[Records from a dataset]
————

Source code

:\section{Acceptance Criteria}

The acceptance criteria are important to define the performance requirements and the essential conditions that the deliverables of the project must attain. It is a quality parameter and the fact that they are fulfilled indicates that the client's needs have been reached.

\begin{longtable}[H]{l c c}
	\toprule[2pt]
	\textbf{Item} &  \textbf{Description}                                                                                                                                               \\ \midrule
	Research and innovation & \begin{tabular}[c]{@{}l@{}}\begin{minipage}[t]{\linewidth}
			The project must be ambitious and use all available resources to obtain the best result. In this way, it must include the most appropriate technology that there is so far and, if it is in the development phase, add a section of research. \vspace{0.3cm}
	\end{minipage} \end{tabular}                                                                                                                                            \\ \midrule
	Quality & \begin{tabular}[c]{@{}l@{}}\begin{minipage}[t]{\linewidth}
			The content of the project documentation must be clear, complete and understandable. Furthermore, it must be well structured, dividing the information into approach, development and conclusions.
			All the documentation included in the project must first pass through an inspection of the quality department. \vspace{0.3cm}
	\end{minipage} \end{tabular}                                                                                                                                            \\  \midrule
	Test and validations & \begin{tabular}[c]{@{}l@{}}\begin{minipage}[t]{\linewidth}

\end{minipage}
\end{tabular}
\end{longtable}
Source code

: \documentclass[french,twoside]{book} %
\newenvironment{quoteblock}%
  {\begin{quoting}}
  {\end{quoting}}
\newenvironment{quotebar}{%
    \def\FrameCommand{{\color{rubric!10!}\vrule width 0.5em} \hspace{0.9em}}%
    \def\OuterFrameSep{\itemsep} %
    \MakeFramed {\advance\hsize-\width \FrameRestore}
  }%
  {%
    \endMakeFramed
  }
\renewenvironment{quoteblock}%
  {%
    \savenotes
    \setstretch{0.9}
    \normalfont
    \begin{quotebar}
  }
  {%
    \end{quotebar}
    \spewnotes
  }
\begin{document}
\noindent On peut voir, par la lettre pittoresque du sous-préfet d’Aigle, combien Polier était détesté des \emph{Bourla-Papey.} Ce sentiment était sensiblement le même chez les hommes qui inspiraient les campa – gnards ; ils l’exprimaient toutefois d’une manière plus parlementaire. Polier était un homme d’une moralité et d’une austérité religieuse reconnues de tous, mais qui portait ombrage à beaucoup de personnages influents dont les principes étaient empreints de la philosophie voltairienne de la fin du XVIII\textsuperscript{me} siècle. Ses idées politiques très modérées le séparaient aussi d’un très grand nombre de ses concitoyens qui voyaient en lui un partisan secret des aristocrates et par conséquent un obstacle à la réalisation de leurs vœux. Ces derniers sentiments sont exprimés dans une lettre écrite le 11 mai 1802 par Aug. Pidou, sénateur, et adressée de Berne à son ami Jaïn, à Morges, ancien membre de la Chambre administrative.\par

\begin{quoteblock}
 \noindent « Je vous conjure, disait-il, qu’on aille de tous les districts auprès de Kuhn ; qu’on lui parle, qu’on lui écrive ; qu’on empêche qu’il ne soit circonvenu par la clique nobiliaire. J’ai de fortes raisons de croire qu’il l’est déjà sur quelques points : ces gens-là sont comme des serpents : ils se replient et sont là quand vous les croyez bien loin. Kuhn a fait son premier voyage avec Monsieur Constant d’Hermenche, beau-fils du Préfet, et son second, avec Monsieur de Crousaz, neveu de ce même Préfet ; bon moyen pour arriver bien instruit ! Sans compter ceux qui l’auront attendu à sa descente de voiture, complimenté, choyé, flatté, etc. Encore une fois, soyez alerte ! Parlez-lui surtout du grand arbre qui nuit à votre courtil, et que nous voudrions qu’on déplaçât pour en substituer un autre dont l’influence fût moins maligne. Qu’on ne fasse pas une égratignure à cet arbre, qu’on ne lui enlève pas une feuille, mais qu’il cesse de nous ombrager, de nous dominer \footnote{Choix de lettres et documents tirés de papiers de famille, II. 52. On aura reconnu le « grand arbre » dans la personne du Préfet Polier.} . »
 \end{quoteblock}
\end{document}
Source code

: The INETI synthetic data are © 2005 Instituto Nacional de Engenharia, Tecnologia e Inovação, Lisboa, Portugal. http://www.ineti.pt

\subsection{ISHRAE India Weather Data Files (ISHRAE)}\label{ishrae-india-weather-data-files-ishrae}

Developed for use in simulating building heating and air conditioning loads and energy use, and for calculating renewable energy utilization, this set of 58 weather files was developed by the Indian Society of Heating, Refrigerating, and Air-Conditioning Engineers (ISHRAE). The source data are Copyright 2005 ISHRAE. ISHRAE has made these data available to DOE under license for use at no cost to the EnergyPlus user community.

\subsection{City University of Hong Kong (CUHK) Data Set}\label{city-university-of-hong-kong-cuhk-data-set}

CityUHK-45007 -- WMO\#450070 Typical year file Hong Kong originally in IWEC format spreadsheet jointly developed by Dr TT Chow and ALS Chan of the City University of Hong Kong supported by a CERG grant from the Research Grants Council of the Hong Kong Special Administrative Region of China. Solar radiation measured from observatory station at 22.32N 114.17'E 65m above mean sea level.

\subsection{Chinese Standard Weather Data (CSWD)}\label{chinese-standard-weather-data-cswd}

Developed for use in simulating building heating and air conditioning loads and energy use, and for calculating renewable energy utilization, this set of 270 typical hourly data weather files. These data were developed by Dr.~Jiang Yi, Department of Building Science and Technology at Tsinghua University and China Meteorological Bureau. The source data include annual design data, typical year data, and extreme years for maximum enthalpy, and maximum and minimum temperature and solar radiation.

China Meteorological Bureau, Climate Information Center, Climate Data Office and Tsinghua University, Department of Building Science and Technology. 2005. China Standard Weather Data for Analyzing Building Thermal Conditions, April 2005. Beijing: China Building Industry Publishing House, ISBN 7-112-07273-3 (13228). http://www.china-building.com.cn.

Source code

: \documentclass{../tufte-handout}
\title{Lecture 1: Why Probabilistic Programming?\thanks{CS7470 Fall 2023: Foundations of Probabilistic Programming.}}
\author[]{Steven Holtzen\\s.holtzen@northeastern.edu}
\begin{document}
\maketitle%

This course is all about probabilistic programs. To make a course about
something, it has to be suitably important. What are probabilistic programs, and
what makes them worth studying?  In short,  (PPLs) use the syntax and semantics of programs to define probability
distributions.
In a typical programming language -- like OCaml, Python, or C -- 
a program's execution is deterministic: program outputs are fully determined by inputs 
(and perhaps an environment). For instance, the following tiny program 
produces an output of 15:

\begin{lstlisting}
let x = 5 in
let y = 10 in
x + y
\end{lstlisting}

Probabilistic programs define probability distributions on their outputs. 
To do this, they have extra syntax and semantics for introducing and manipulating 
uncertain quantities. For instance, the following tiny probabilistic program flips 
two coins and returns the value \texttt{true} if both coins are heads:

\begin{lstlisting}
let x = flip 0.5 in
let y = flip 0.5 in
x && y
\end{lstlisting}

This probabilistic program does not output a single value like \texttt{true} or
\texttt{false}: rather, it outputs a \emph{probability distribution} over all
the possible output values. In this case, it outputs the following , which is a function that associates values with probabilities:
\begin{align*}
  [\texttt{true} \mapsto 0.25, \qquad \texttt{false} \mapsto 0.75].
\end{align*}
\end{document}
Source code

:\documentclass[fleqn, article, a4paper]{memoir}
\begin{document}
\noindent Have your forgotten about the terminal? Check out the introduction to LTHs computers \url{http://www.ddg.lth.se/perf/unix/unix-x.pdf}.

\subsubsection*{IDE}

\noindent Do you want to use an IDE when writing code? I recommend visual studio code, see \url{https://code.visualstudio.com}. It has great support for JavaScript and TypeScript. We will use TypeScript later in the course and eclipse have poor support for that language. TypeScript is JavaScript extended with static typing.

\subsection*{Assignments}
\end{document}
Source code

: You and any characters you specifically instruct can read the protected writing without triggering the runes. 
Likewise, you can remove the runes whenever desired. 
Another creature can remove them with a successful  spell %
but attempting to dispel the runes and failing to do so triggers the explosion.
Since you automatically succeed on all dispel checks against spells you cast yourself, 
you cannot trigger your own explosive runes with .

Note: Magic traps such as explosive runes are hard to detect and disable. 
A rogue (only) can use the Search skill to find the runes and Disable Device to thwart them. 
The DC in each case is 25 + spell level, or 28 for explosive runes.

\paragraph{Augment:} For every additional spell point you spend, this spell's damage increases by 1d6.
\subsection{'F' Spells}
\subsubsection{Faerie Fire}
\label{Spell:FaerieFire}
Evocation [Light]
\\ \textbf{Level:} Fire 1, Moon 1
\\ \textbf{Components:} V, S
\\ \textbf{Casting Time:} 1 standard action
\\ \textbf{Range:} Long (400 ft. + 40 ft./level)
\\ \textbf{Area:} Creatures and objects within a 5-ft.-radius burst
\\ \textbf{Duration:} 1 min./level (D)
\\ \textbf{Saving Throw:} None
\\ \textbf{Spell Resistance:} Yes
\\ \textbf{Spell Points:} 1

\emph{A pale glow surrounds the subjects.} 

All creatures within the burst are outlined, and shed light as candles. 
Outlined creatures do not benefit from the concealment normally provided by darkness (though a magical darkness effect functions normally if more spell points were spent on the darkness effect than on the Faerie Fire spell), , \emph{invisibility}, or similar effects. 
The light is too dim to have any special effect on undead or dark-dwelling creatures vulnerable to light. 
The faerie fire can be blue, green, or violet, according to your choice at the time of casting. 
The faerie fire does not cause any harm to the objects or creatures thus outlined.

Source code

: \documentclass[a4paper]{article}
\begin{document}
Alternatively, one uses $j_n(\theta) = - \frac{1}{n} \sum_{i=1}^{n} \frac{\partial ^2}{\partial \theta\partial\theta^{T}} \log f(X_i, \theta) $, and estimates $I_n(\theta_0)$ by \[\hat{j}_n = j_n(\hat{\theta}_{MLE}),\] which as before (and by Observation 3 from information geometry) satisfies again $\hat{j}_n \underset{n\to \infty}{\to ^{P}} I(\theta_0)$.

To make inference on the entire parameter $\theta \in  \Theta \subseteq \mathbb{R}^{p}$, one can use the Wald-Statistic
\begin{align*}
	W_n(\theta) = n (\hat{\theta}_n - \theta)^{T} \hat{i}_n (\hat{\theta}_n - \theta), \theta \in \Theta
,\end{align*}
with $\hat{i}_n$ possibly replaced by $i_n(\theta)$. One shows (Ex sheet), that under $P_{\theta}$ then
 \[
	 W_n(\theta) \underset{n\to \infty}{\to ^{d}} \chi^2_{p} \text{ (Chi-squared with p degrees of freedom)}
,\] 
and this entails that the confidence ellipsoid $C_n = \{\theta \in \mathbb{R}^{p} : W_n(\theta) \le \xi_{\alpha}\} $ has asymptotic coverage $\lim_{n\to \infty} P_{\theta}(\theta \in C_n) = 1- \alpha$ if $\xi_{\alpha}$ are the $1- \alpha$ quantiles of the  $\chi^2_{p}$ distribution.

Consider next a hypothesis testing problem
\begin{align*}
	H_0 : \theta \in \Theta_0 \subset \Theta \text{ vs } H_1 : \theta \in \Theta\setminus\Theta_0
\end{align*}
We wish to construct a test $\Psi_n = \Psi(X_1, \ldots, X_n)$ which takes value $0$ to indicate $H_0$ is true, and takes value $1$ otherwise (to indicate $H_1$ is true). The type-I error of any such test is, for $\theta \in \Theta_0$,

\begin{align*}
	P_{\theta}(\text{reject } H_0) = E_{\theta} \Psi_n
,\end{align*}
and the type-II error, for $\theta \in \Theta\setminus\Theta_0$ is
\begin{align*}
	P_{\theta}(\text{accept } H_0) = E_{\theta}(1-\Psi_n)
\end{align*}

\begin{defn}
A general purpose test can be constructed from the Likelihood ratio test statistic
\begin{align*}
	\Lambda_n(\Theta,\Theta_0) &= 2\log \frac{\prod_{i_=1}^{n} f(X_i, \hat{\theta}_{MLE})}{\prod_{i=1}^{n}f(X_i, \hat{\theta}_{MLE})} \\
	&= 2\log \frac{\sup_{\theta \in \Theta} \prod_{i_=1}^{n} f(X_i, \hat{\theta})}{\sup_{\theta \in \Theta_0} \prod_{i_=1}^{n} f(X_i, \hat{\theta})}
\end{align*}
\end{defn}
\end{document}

————

§ TASK DETAILS
Quote in full each line from the top of the records above through the line with "All the documentation"; stop after that line.

§ FINISHED EXERCISE
Source code

:\section{Acceptance Criteria}

The acceptance criteria are important to define the performance requirements and the essential conditions that the deliverables of the project must attain. It is a quality parameter and the fact that they are fulfilled indicates that the client's needs have been reached.

\begin{longtable}[H]{l c c}
	\toprule[2pt]
	\textbf{Item} &  \textbf{Description}                                                                                                                                               \\ \midrule
	Research and innovation & \begin{tabular}[c]{@{}l@{}}\begin{minipage}[t]{\linewidth}
			The project must be ambitious and use all available resources to obtain the best result. In this way, it must include the most appropriate technology that there is so far and, if it is in the development phase, add a section of research. \vspace{0.3cm}
	\end{minipage} \end{tabular}                                                                                                                                            \\ \midrule
	Quality & \begin{tabular}[c]{@{}l@{}}\begin{minipage}[t]{\linewidth}
			The content of the project documentation must be clear, complete and understandable. Furthermore, it must be well structured, dividing the information into approach, development and conclusions.
			All the documentation included in the project must first pass through an inspection of the quality department. \vspace{0.3cm}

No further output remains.